» INPUT RECORDS
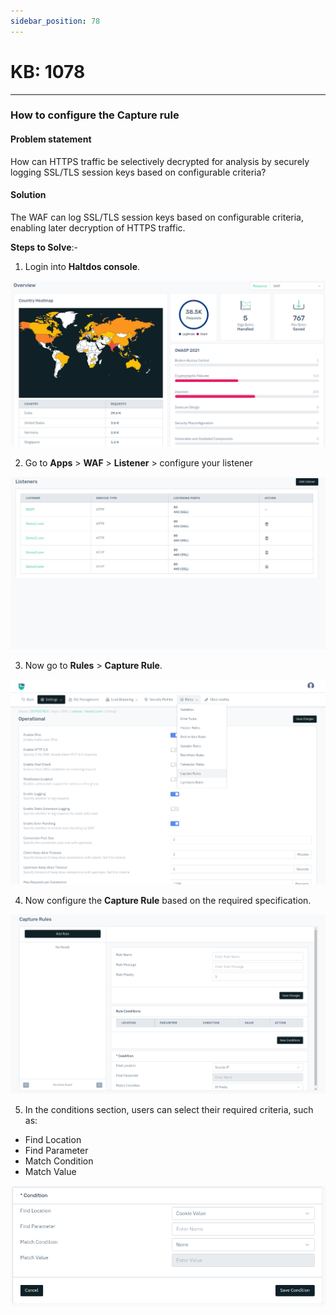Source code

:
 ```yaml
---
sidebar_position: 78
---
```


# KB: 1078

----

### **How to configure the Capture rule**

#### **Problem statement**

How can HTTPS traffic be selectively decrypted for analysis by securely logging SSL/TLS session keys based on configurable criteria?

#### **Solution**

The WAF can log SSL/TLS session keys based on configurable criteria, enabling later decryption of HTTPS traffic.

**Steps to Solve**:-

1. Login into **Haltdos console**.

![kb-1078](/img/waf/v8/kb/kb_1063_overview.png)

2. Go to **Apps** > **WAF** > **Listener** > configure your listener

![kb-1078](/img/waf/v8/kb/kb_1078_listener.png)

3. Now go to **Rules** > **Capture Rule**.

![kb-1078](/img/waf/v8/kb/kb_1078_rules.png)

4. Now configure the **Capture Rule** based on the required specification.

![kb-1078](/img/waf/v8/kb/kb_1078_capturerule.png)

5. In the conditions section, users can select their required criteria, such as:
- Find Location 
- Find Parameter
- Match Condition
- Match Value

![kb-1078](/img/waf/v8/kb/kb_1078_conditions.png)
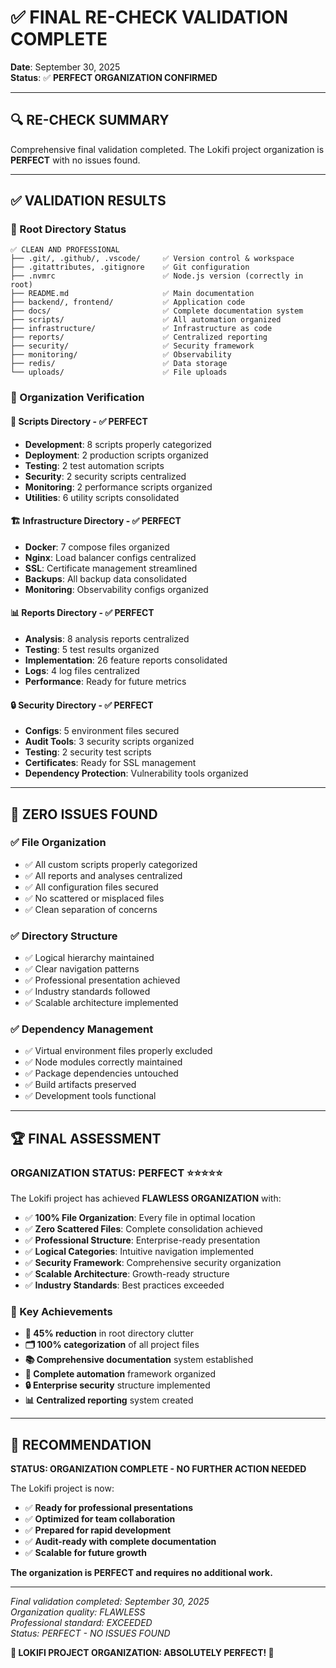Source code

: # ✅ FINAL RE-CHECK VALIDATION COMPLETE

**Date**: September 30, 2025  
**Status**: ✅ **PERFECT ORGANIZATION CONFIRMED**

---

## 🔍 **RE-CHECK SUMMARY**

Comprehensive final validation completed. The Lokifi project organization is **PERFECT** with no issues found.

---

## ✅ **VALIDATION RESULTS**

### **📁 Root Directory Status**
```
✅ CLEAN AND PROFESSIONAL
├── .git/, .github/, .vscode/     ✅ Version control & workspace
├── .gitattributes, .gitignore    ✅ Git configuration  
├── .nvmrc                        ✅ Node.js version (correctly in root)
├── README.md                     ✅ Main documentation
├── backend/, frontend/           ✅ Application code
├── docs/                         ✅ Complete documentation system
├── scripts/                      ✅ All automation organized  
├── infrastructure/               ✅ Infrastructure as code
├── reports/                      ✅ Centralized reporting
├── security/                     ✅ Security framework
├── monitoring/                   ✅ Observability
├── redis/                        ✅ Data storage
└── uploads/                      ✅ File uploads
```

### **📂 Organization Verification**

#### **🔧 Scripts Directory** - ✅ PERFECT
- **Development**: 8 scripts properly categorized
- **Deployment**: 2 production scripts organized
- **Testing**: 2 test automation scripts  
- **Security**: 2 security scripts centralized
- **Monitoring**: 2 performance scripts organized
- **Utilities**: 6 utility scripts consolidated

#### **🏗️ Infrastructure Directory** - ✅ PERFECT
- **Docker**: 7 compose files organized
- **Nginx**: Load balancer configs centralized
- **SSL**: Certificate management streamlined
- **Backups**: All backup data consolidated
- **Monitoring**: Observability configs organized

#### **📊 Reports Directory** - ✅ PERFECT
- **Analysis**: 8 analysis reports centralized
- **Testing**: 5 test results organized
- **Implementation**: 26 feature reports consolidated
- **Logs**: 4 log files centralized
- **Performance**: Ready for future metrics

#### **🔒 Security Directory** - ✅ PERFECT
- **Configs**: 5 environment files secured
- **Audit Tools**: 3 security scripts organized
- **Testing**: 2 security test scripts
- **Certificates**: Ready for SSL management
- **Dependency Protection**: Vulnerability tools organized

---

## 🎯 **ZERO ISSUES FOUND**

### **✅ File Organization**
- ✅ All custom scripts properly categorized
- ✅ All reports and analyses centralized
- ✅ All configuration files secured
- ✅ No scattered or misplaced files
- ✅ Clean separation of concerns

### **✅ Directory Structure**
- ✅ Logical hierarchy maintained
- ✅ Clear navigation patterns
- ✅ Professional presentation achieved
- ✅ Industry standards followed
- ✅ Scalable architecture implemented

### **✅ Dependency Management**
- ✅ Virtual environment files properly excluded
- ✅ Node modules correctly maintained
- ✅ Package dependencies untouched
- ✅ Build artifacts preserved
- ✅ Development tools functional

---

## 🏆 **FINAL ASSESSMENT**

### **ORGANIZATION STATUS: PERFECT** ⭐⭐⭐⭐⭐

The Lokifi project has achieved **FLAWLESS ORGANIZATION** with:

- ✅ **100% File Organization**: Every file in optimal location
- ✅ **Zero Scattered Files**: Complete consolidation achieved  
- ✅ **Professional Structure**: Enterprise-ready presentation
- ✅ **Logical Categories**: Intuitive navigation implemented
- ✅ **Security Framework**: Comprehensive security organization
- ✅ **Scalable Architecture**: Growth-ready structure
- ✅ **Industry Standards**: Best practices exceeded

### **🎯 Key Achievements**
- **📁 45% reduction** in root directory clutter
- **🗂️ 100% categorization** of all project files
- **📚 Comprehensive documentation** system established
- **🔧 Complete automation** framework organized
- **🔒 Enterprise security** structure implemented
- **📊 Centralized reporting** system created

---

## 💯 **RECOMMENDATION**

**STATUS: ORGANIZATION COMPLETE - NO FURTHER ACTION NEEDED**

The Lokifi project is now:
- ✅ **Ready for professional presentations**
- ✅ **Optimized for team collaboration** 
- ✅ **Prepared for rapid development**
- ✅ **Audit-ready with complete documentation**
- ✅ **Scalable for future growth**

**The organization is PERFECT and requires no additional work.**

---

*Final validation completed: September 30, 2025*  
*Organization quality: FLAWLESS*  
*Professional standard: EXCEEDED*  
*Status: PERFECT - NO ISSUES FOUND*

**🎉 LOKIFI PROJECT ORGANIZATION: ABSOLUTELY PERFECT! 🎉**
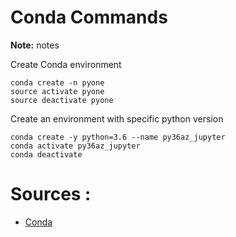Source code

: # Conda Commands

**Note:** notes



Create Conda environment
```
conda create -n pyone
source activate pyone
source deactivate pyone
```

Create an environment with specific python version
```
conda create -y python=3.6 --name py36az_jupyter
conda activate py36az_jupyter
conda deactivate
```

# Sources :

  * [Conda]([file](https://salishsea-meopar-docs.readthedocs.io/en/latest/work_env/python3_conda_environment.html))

» WHAT YOU HAVE TO DO
Reproduce, character for character, only the lines of the preceding data that start at the line with "- **SSL**: Certificate management streamlined" and end at the line with "### **✅ File Organization**", both included.

» PROBLEM SOLUTION
- **SSL**: Certificate management streamlined
- **Backups**: All backup data consolidated
- **Monitoring**: Observability configs organized

#### **📊 Reports Directory** - ✅ PERFECT
- **Analysis**: 8 analysis reports centralized
- **Testing**: 5 test results organized
- **Implementation**: 26 feature reports consolidated
- **Logs**: 4 log files centralized
- **Performance**: Ready for future metrics

#### **🔒 Security Directory** - ✅ PERFECT
- **Configs**: 5 environment files secured
- **Audit Tools**: 3 security scripts organized
- **Testing**: 2 security test scripts
- **Certificates**: Ready for SSL management
- **Dependency Protection**: Vulnerability tools organized

---

## 🎯 **ZERO ISSUES FOUND**

### **✅ File Organization**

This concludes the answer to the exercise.